According to Healthline, there are five diets that have been proven by science to be effective:
One of the tastiest of all the diet plans has to be the Mediterranean diet. Easy to follow and good for you, the Mediterranean diet is an eating plan you can live with — and love — for the rest of your life. And the best part is there are so many delicious Mediterranean diet recipes out there. Curious? Let’s explore…
Based on the typical eating habits in countries bordering the Mediterranean Sea, the “Mediterranean diet” typically includes:
- An abundance of fruits, vegetables, bread and other grains, potatoes, beans, nuts, and seeds
- Olive oil as the primary fat source
- Dairy products, eggs, fish, and poultry in low-to-moderate amounts
Wine is permitted in moderation (commonly with meals), and fruits are the typical dessert option, rather than sweets.
How good is the Mediterranean-style diet? So good that the American Heart Association (AHA) recommends it. Sticking with a Mediterranean eating plan can play a big role in helping to prevent heart disease and stroke, and reducing other risk factors, including diabetes, high blood pressure, high cholesterol, and obesity. There is even evidence that the virgin olive oil that’s a common ingredient in Mediterranean diets may help the body remove excess cholesterol from arteries.
Trying the Mediterranean diet? These healthy recipes will keep you on track.
Every day starts out with breakfast, and your Mediterranean diet eating plan is no different. For a quick breakfast, you’ll love this simple toast with hummus and fresh veggies.
This recipe starts with making hummus from scratch — a process that takes about 20 minutes and is well worth the effort — but, if you’re in a pinch, you can always resort to store-bought hummus (we won’t tell). For this savory hummus toast, simply spread your hummus on a piece of crusty Italian bread toast and top with sliced cucumbers, tomatoes, arugula, Kalamata olives, and a sprinkling of feta cheese. Who ever said that breakfast is boring?
These healthy egg muffins are loaded with veggies, fresh herbs, and Mediterranean flavor. Low carb and gluten-free, they can be prepared ahead for a quick ’n’ easy on-the-go breakfast option for any day of the week.
This tasty vegetarian stew uses cannellini, a type of white bean that’s a common ingredient for soups and stews in Tuscany, and homemade croutons that elevate the recipe to a whole new level.
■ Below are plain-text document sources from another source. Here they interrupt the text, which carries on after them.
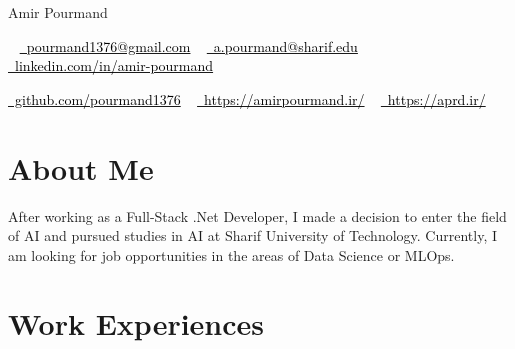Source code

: \documentclass[letterpaper,11pt]{article}
\begin{document}

\begin{center}
    {\Huge 
     Amir Pourmand} \\ \vspace{5pt}

   
  
   
    ~ 
 \href{mailto:pourmand1376@gmail.com}{ 
 	\textcolor{black}{
 	\raisebox{-0.2\height}\faEnvelope\  pourmand1376@gmail.com}}
~ 
 \href{mailto:a.pourmand@sharif.edu}
 {
 	\textcolor{black}{
 	\raisebox{-0.2\height}\faEnvelope\  a.pourmand@sharif.edu}}
\vspace{3pt}
 ~ 
    \href{https://linkedin.com/in/amir-pourmand/}
    { \textcolor{black}{
\raisebox{-0.2\height}
    \faLinkedin\ linkedin.com/in/amir-pourmand}}
    ~
    
    
    \href{https://github.com/pourmand1376}{\textcolor{black}{
    \raisebox{-0.2\height}
    \faGithub\ github.com/pourmand1376}}
    \vspace{-8pt}
    ~ 
    \href{https://amirpourmand.ir/}{
    	\textcolor{black}{
    	\raisebox{-0.2\height}\faGlobe\ https://amirpourmand.ir/}}
    ~ \href{https://aprd.ir/}{
    	\textcolor{black}{
    		\raisebox{-0.2\height}\faGlobe\ https://aprd.ir/}}
    
    \vspace{-8pt}
\end{center}

\vspace{1pt}
\section{About Me}
After working as a Full-Stack .Net Developer, I made a decision to enter the field of AI and pursued studies in AI at Sharif University of Technology. Currently, I am looking for job opportunities in the areas of Data Science or MLOps.


\section{Work Experiences}
\end{document}
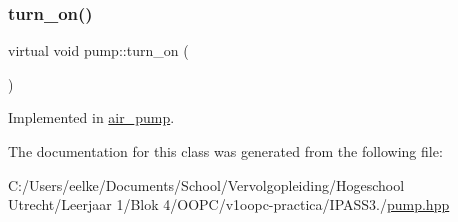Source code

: \mbox{\label{classpump_a2c0ed32be49cad297b49ec2c97403a2c}} 
\subsubsection{\texorpdfstring{turn\+\_\+on()}{turn\_on()}}
{\footnotesize\ttfamily virtual void pump\+::turn\+\_\+on (\begin{DoxyParamCaption}{ }\end{DoxyParamCaption})\hspace{0.3cm}{\ttfamily [pure virtual]}}



Implemented in \hyperlink{classair__pump_a4d97870633167dda02141e0630e468a3}{air\+\_\+pump}.



The documentation for this class was generated from the following file\+:\begin{DoxyCompactItemize}
\item 
C\+:/\+Users/eelke/\+Documents/\+School/\+Vervolgopleiding/\+Hogeschool Utrecht/\+Leerjaar 1/\+Blok 4/\+O\+O\+P\+C/v1oopc-\/practica/\+I\+P\+A\+S\+S3./\hyperlink{pump_8hpp}{pump.\+hpp}\end{DoxyCompactItemize}
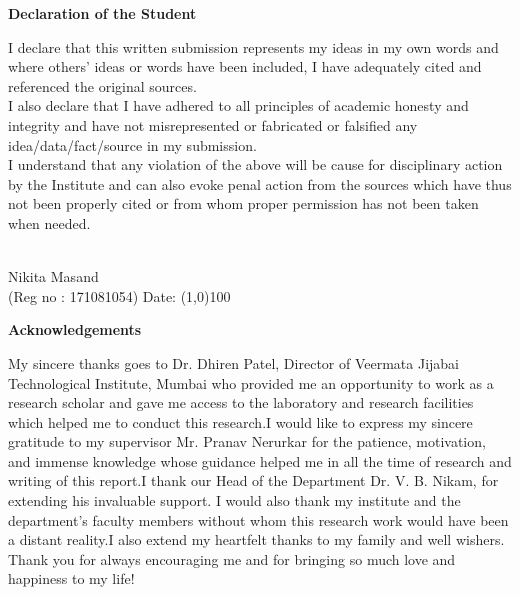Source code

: \documentclass[letterpaper,12pt,oneside]{report}
\begin{document}
\vspace*{3\baselineskip}
\begin{center}\begin{Huge}\textbf{Declaration of the Student}\end{Huge}\end{center}
\vspace*{2\baselineskip}
\begin{Large}
I declare that this written submission represents my ideas in my own words and where others' ideas or words have been included, I have adequately cited and referenced the original sources.\\

I also declare that I have adhered to all principles of academic honesty and integrity and have not misrepresented or fabricated or falsified any idea/data/fact/source in my submission.\\

I understand that any violation of the above will be cause for disciplinary action by the Institute and can also evoke penal action from the sources which have thus not been properly cited or from whom proper permission has not been taken when needed.
\end{Large}
\vspace*{8\baselineskip}
\\Nikita Masand \\
\hspace{0.5in}(Reg no : 171081054)   \hspace{2.5in} Date: \line(1,0){100}
\newpage
\begin{centering}
\Huge{
\textbf{Acknowledgements}\\
}
\vspace{5mm}
\end{centering}
\begin{Large}
My sincere thanks goes to Dr. Dhiren Patel, Director of Veermata Jijabai Technological Institute, Mumbai who provided me an opportunity to work as a research scholar and gave me access to the laboratory and research facilities which helped me to conduct this research.I would like to express my sincere gratitude to my supervisor Mr. Pranav Nerurkar for the patience, motivation, and immense knowledge whose guidance helped me in all the time of research and writing of this report.I thank our Head of the Department Dr.  V. B. Nikam, for extending his invaluable support.  I would also thank my institute and the department’s faculty members without whom this research work would have been a distant reality.I also extend my heartfelt thanks to my family and well wishers. Thank you for always encouraging
me and for bringing so much love and happiness to my life!

\end{Large}
\end{document}
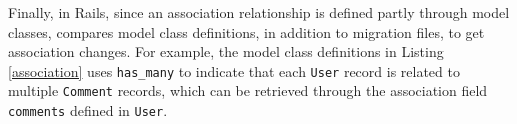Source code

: 
Finally, in Rails, since an association relationship
is defined 
partly through 
model classes, \Tool compares model class definitions, in addition to migration files, to get association changes. For example, the model class definitions in Listing \ref{association}
uses \texttt{has\_many} to indicate that each \texttt{User} record
is related to multiple \texttt{Comment} records, which can be retrieved through the association field \texttt{comments} defined in  \texttt{User}.

 
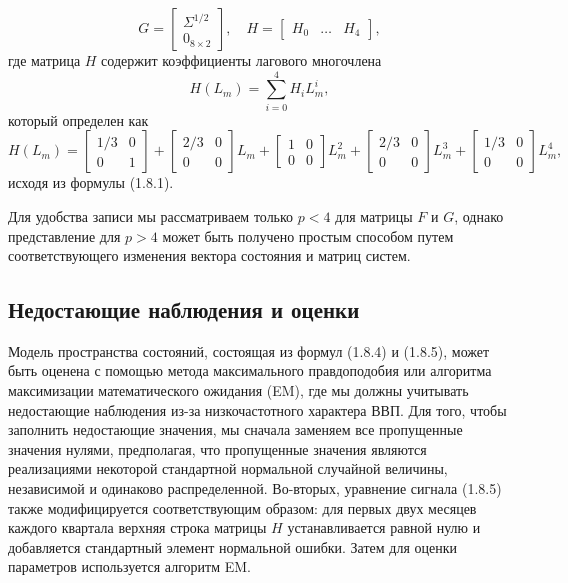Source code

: \documentclass[a4paper, 14pt]{extreport}
\numberwithin{equation}{subsection}
\numberwithin{equation}{section}
\begin{document}
	\begin{equation}
		G = \begin{bmatrix}
		\Sigma^{1/2}\\ 0_{8\times2}
	\end{bmatrix},\quad H = \begin{bmatrix}
		H_0 & \ldots & H_4
	\end{bmatrix},
	\end{equation}
	где матрица $H$ содержит коэффициенты лагового многочлена \begin{equation}
		H(L_m) = \sum_{i=0}^{4}H_iL_m^i,
	\end{equation}
	который определен как 
	\begin{equation}
		H(L_m) = \begin{bmatrix}
		1/3 & 0 \\ 0 & 1
	\end{bmatrix} + \begin{bmatrix}
		2/3 & 0\\
		0 & 0
	\end{bmatrix} L_m + \begin{bmatrix}
		1 & 0\\
		0 & 0
	\end{bmatrix}L_m^2 + \begin{bmatrix}
		2/3 & 0\\
		0 & 0
	\end{bmatrix}L_m^3 + \begin{bmatrix}
		1/3 & 0 \\ 0 & 0
	\end{bmatrix}L_m^4,
	\end{equation}
	исходя из формулы (1.8.1).
	
	Для удобства записи мы рассматриваем
	только $p<4$ для матрицы $F$ и $G$, однако представление для $p > 4$ может быть получено простым способом путем соответствующего изменения вектора состояния и матриц систем.
	\subsection{Недостающие наблюдения и оценки}
	Модель пространства состояний, состоящая из формул (1.8.4) и (1.8.5), может быть оценена с помощью метода максимального правдоподобия или алгоритма максимизации математического ожидания (EM), где мы должны учитывать недостающие наблюдения из-за низкочастотного характера ВВП. Для того, чтобы заполнить недостающие значения, мы сначала заменяем все пропущенные значения нулями, предполагая, что пропущенные значения являются реализациями некоторой стандартной нормальной случайной величины, независимой и одинаково распределенной. Во-вторых, уравнение сигнала (1.8.5) также модифицируется соответствующим образом: для первых двух месяцев каждого квартала верхняя строка матрицы $H$ устанавливается равной нулю и добавляется стандартный элемент нормальной ошибки. Затем для оценки параметров используется алгоритм EM.
	
\end{document}
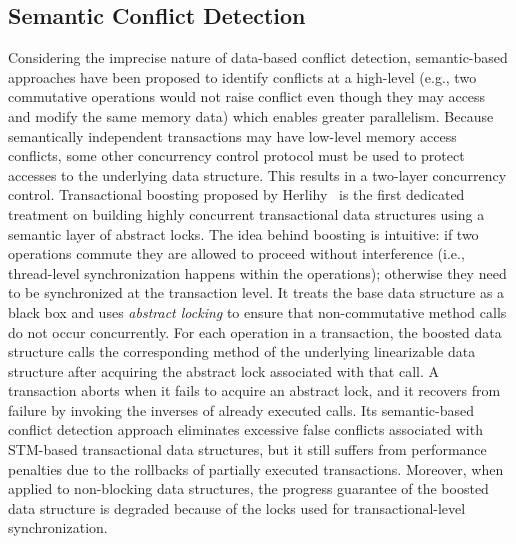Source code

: \documentclass{sig-alternate-05-2015}
\begin{document}
\subsection{Semantic Conflict Detection}
Considering the imprecise nature of data-based conflict detection, semantic-based approaches have been proposed to identify conflicts at a high-level (e.g., two commutative operations would not raise conflict even though they may access and modify the same memory data) which enables greater parallelism.
Because semantically independent transactions may have low-level memory access conflicts, some other concurrency control protocol must be used to protect accesses to the underlying data structure.
This results in a two-layer concurrency control.
Transactional boosting proposed by Herlihy~\cite{herlihy2008transactional} is the first dedicated treatment on building highly concurrent transactional data structures using a semantic layer of abstract locks. 
The idea behind boosting is intuitive: if two operations commute they are allowed to proceed without interference (i.e., thread-level synchronization happens within the operations); otherwise they need to be synchronized at the transaction level.
It treats the base data structure as a black box and uses \emph{abstract locking} to ensure that non-commutative method calls do not occur concurrently. 
For each operation in a transaction, the boosted data structure calls the corresponding method of the underlying linearizable data structure after acquiring the abstract lock associated with that call. 
A transaction aborts when it fails to acquire an abstract lock, and it recovers from failure by invoking the inverses of already executed calls. 
Its semantic-based conflict detection approach eliminates excessive false conflicts associated with STM-based transactional data structures, but it still suffers from performance penalties due to the rollbacks of partially executed transactions.
Moreover, when applied to non-blocking data structures, the progress guarantee of the boosted data structure is degraded because of the locks used for transactional-level synchronization.
\end{document}
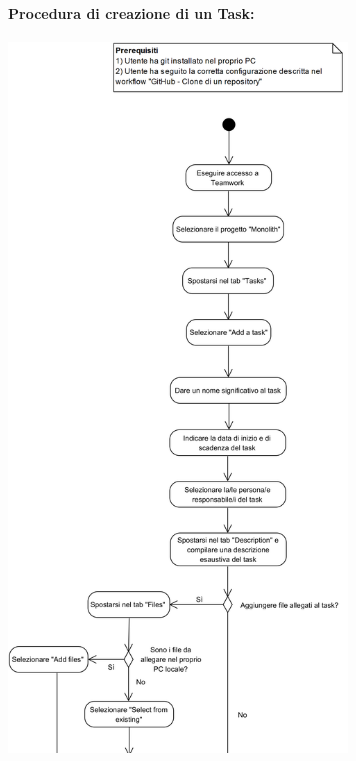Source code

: \newpage
\paragraph{Procedura di creazione di un Task:}

\begin{center}
	\includegraphics[width=9cm]{./DiagrammiProcedure/CreazioneTask1.png}
\end{center}

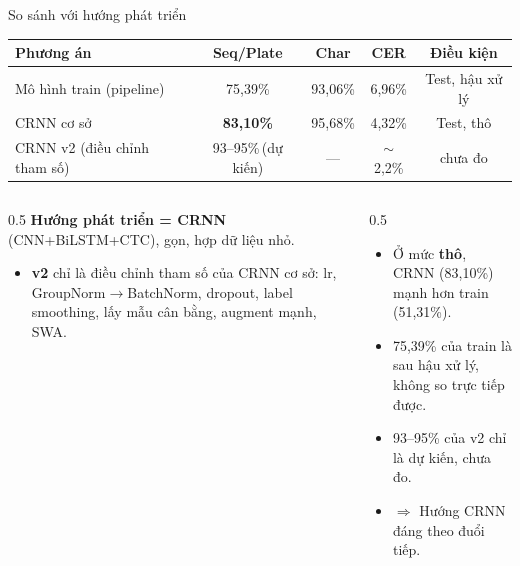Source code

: \documentclass[aspectratio=169,9pt]{beamer}
\begin{document}
\begin{frame}{So sánh với hướng phát triển}
\begin{table}\centering\footnotesize
\begin{tabular}{lcccc}
\toprule
\textbf{Phương án} & \textbf{Seq/Plate} & \textbf{Char} & \textbf{CER} & \textbf{Điều kiện} \\
\midrule
Mô hình train (pipeline) & 75,39\% & 93,06\% & 6,96\% & Test, hậu xử lý \\
CRNN cơ sở & \textbf{83,10\%} & 95,68\% & 4,32\% & Test, thô \\
CRNN v2 (điều chỉnh tham số) & 93--95\%\,(dự kiến) & --- & \(\sim\)2,2\% & chưa đo \\
\bottomrule
\end{tabular}
\end{table}
\begin{columns}[T]
\begin{column}{0.5\textwidth}
{\footnotesize\textbf{Hướng phát triển = CRNN} (CNN+BiLSTM+CTC), gọn, hợp dữ liệu nhỏ.}
\begin{itemize}\scriptsize
  \item \textbf{v2} chỉ là \alert{điều chỉnh tham số} của CRNN cơ sở: lr, GroupNorm\(\to\)BatchNorm, dropout, label smoothing, lấy mẫu cân bằng, augment mạnh, SWA.
\end{itemize}
\end{column}
\begin{column}{0.5\textwidth}
\begin{itemize}\scriptsize
  \item Ở mức \textbf{thô}, CRNN (83,10\%) mạnh hơn train (51,31\%).
  \item 75,39\% của train là sau hậu xử lý, không so trực tiếp được.
  \item 93--95\% của v2 chỉ là dự kiến, chưa đo.
  \item \(\Rightarrow\) Hướng CRNN đáng theo đuổi tiếp.
\end{itemize}
\end{column}
\end{columns}
\end{frame}
\end{document}
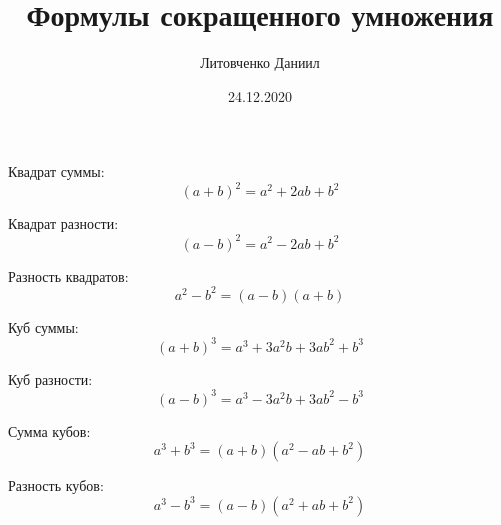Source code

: \documentclass[a4paper,12pt]{article} %
\author{Литовченко Даниил}
\title{Формулы сокращенного умножения}
\date{24.12.2020}
\begin{document}
\maketitle

Квадрат суммы:
\begin{equation}
  {(a + b)}^2 = a^2 + 2ab + b^2
  \label{ssum}
\end{equation}

Квадрат разности:
\begin{equation}
  {(a - b)}^2 = a^2 - 2ab + b^2
  \label{sdif}
\end{equation}

Разность квадратов:
\begin{equation}
  a^2 - b^2 = (a - b) (a + b)
  \label{dsqr}
\end{equation}

Куб суммы:
\begin{equation}
  {(a + b)}^3 = a^3 + 3a^2 b + 3a b^2 + b^3
  \label{csum}
\end{equation}

Куб разности:
\begin{equation}
  {(a - b)}^3 = a^3 - 3a^2 b + 3a b^2 - b^3
  \label{cdif}
\end{equation}

Сумма кубов:
\begin{equation}
  a^3 + b^3 = (a + b) (a^2 - ab + b^2)
  \label{scub}
\end{equation}

Разность кубов:
\begin{equation}
  a^3 - b^3 = (a - b) (a^2 + ab + b^2)
  \label{dcub}
\end{equation}
\end{document}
Served as a main course, for lunch or dinner, this stew goes well with a simple mixed green salad for the perfect meal.
All the key ingredients of a typical caprese salad — tomatoes, fresh mozzarella, and basil — are piled into portobello mushroom caps to create a delicious, satisfying vegetarian main dish. At just 186 calories, it proves you don’t have to give up taste to eat healthily.
This recipe swaps out the pancetta found in traditional carbonara recipes with peas and spinach for a fresh ’n’ healthy twist on a classic Italian favorite. Fresh pasta cooks up faster than dried, making it a handy (and delicious) go-to for quick weeknight dinners. Since eggs are the base of the creamy sauce, and they won’t be fully cooked, opt for pasteurized-in-the-shell eggs.
This recipe comes together in under 30 minutes — including prep work — making it a great weeknight option for busy households. Add a salad and a side dish of quinoa, and you’ve just made the perfect Mediterranean diet-approved meal that’s rich in omega-3 fatty acids (thanks to the salmon and walnuts). Dress the salmon in a combination of mustard, garlic, lemon zest, lemon juice, rosemary, honey, salt, and crushed red pepper before coating it in panko and walnuts. So tasty, and just 222 calories per serving.
If you love the ease of a one-pan meal as much as we do, be sure to give this pasta recipe a try. It combines lean chicken breast with sautéed spinach for a one-bowl meal that delivers a bounty of garlic and lemon goodness, and it’s even better with a little parmesan on top.
This warm and comforting dessert is proof positive that you don’t need to skip dessert when you’re eating the Mediterranean way. It adds a sweet finish to your meal and clocks in at just 85 calories! Pears simmer slowly in a liquid mixture of orange juice and apple juice sprinkled with ground cinnamon and nutmeg. With no added sugar, this recipe relies on the sweetness of the pears to make the dish dessert-worthy.
We’ve pulled together eight delicious and easy recipe ideas for breakfast, lunch, dinner, and dessert to help get you started on your path to better eating. By adopting a Mediterranean diet you’ll never be short on tasty, filling meals you can make a part of your healthier lifestyle.